▶ _EXERCISE_
Determine the number of lines in the data below that contain the string "vdots", and respond with that number alone.

Collected data:
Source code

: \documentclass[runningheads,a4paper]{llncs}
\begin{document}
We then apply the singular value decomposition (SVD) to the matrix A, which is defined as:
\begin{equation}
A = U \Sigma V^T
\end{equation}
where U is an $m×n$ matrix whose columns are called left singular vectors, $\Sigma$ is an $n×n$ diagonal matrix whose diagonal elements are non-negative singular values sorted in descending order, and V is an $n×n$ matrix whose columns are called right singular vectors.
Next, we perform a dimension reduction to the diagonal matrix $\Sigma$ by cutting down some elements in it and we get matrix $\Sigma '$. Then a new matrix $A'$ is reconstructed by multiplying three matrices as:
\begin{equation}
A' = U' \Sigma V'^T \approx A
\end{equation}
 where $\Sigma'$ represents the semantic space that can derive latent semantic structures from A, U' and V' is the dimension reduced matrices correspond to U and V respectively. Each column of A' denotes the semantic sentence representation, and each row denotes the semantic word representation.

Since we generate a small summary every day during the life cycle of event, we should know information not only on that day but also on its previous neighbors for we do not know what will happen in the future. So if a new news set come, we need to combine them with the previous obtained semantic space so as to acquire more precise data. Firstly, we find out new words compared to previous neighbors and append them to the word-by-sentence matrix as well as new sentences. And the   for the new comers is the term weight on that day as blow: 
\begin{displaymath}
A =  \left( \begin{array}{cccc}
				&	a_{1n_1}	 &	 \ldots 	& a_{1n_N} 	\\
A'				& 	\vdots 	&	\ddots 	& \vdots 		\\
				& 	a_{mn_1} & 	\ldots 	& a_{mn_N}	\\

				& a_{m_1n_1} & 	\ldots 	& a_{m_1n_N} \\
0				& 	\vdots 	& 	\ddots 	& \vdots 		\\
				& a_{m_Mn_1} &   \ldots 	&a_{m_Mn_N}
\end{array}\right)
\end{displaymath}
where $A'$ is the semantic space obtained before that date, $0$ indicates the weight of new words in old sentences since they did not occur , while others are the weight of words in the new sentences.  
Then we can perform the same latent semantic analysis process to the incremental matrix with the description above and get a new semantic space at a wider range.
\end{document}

...

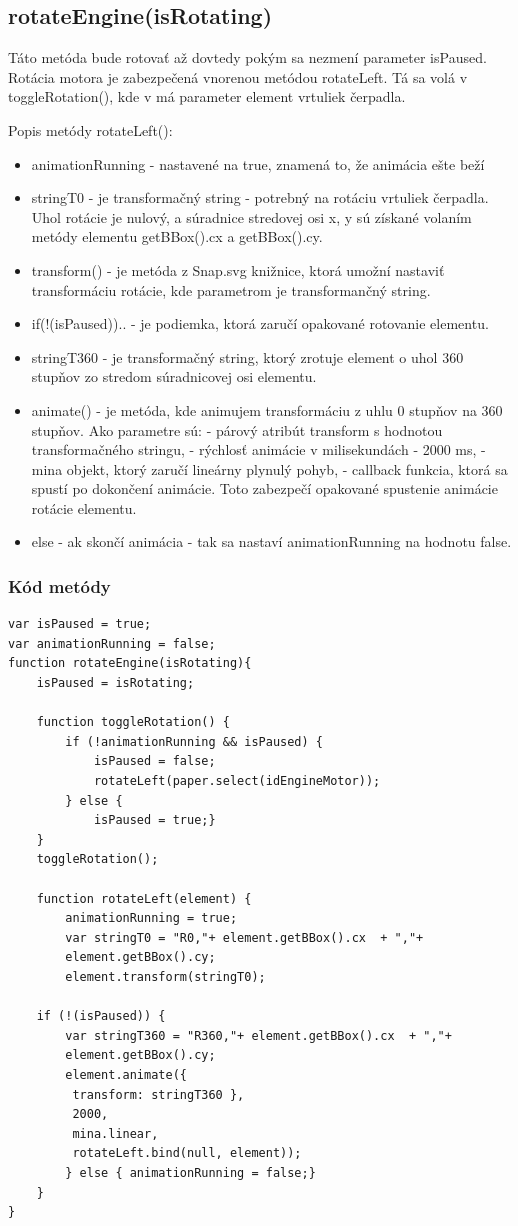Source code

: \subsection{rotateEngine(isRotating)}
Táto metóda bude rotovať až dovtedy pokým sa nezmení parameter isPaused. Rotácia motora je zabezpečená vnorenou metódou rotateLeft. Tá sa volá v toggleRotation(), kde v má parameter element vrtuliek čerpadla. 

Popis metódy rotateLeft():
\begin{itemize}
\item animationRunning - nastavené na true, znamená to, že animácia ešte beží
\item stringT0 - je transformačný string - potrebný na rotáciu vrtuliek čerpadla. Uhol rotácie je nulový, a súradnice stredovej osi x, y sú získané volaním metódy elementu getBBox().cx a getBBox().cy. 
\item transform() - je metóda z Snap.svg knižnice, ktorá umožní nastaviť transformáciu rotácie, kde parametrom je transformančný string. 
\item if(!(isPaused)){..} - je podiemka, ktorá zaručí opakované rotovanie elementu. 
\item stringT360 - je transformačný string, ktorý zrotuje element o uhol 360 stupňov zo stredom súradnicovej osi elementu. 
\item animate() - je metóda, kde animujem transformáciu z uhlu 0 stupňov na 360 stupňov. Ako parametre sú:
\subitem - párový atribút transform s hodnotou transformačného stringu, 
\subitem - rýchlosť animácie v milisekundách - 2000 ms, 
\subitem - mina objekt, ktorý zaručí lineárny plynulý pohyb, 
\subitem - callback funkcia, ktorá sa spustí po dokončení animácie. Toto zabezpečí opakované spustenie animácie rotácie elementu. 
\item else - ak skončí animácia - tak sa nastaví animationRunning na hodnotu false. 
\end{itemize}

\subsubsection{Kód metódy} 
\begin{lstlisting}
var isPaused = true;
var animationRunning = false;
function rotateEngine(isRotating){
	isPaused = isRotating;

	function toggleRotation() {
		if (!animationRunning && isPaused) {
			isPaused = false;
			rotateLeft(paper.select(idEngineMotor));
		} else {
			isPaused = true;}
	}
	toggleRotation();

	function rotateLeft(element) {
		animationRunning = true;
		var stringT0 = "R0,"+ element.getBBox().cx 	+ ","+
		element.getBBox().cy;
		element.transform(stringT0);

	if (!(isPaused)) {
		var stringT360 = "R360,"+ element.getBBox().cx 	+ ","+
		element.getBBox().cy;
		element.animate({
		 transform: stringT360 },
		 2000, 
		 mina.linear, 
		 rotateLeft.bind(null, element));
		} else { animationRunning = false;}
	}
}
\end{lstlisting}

--

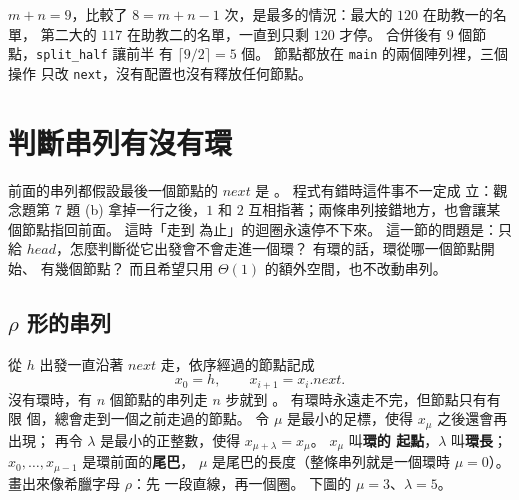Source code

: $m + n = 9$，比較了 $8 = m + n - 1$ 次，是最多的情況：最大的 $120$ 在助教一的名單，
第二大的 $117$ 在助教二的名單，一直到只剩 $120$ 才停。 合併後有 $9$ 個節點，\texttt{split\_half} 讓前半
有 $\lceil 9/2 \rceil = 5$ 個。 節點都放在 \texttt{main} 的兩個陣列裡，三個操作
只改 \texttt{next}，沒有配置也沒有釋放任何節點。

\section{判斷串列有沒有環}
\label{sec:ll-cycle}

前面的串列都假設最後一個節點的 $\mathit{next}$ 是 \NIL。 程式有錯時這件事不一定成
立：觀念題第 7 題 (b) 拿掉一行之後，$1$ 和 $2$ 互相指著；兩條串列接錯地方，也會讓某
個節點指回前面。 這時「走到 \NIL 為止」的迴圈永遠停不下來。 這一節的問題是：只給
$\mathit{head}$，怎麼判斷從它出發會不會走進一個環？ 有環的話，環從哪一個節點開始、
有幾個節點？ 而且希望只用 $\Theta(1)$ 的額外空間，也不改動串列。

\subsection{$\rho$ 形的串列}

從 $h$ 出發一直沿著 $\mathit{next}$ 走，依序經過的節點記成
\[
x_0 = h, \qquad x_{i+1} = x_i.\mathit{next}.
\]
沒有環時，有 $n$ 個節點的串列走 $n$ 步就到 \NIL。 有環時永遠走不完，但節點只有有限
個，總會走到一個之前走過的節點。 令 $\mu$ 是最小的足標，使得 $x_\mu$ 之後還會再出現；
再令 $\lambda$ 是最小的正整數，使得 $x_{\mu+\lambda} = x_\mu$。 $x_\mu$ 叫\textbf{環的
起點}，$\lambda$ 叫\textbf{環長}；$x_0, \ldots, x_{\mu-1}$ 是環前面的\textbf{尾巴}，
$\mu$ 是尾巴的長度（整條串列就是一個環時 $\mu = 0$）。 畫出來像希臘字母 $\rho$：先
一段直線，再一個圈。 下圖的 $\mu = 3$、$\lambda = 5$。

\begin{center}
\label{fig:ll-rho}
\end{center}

▶ _EXPECTED OUTPUT_
2